• [To do]
Return the lines below that contain the word "subfigure".

**** Extracted entries

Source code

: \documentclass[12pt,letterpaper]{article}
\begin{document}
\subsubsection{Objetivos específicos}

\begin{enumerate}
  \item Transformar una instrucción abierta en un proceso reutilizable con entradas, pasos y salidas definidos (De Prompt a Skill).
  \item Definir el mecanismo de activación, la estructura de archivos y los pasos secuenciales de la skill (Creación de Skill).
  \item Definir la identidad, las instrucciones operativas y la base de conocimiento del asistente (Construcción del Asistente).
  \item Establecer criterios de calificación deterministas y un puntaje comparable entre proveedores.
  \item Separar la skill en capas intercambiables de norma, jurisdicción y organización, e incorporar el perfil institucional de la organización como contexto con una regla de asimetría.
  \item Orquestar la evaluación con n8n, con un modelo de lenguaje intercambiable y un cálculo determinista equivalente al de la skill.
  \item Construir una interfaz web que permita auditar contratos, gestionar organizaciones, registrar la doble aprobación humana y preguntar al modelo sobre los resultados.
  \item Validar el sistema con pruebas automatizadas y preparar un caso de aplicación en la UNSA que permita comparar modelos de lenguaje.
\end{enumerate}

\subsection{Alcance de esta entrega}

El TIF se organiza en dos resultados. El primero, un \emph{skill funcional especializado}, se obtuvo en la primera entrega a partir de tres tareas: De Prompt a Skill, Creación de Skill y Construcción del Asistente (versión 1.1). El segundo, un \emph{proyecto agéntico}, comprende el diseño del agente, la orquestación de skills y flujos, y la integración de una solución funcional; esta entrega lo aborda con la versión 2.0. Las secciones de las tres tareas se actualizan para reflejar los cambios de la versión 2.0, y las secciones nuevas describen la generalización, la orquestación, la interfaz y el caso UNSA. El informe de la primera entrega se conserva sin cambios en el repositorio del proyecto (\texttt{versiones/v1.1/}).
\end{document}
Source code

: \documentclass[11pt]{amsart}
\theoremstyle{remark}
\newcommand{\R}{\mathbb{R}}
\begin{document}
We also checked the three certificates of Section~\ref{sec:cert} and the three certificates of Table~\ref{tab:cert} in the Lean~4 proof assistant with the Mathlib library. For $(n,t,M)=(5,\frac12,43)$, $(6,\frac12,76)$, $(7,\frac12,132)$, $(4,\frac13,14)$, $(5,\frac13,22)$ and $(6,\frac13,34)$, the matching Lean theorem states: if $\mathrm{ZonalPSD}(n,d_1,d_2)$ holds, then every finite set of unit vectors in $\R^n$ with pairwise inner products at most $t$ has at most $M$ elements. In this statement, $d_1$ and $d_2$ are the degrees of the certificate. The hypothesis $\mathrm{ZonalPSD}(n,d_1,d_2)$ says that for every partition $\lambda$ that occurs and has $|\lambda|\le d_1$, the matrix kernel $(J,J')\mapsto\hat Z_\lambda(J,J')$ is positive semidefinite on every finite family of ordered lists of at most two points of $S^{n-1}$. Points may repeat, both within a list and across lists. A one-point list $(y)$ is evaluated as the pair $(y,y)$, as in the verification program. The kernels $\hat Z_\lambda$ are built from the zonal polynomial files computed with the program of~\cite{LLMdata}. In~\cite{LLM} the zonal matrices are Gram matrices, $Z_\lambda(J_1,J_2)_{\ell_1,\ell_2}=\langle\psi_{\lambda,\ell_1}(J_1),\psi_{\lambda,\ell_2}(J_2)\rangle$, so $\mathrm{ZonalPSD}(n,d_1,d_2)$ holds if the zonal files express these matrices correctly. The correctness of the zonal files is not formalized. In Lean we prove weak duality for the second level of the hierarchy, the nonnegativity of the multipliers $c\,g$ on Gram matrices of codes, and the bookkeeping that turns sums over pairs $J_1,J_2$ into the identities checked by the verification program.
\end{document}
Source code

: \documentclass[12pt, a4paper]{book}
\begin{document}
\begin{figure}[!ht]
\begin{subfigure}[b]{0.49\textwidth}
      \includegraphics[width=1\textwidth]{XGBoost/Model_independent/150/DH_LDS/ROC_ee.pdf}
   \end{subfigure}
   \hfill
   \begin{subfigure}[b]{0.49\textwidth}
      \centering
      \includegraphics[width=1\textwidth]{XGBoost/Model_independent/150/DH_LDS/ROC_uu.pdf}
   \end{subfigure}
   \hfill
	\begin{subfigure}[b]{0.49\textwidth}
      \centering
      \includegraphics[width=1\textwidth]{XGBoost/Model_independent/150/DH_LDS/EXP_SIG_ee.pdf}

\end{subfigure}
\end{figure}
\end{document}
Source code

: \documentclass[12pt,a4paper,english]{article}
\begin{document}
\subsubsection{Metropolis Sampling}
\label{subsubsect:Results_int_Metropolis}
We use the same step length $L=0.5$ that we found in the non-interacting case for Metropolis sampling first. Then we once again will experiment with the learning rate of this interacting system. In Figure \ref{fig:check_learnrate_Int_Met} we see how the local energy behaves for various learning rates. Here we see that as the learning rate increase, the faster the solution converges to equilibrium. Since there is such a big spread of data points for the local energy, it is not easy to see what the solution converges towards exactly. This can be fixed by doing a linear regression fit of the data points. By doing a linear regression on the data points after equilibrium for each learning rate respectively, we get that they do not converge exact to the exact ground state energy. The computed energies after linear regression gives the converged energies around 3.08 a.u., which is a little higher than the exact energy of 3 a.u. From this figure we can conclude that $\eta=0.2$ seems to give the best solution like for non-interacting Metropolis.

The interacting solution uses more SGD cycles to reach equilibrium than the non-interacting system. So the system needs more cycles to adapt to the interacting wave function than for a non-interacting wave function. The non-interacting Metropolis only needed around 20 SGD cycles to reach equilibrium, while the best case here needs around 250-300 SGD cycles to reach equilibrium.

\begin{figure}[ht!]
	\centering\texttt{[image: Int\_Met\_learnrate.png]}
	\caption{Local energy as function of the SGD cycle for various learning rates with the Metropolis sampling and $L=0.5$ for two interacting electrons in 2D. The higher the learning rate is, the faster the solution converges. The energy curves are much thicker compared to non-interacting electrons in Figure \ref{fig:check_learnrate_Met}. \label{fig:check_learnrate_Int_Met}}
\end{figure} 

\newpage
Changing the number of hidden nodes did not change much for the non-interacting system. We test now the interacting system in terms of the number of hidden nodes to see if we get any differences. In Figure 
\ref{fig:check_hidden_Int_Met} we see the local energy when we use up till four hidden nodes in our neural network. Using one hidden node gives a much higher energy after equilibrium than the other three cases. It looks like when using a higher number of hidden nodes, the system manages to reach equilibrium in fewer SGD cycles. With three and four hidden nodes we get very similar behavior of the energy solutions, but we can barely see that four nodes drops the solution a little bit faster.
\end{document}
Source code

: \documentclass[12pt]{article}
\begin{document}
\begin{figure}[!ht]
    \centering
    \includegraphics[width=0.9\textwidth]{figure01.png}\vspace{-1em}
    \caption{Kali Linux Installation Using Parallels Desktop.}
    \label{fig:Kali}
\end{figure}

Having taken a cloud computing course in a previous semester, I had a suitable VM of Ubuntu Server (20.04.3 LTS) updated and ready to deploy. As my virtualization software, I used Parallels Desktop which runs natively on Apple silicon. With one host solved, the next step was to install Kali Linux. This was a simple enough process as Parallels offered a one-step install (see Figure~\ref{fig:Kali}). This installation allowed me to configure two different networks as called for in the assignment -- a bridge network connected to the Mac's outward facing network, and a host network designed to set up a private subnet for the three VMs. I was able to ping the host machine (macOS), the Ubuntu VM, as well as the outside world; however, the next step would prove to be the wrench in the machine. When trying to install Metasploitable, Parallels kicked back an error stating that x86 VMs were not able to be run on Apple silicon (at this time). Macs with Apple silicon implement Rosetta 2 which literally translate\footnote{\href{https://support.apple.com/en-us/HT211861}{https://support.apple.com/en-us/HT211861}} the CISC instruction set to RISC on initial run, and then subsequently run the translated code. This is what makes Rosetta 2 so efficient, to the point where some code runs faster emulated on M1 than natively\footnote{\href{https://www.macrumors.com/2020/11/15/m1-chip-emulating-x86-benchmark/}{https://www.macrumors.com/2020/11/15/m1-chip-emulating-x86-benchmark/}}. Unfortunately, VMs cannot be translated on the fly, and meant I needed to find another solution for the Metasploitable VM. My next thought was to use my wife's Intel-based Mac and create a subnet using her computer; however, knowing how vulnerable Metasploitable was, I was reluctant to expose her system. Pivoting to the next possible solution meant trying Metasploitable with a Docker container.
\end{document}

********

• [Result of the exercise]
\begin{subfigure}[b]{0.49\textwidth}
   \end{subfigure}
   \begin{subfigure}[b]{0.49\textwidth}
   \end{subfigure}
	\begin{subfigure}[b]{0.49\textwidth}
\end{subfigure}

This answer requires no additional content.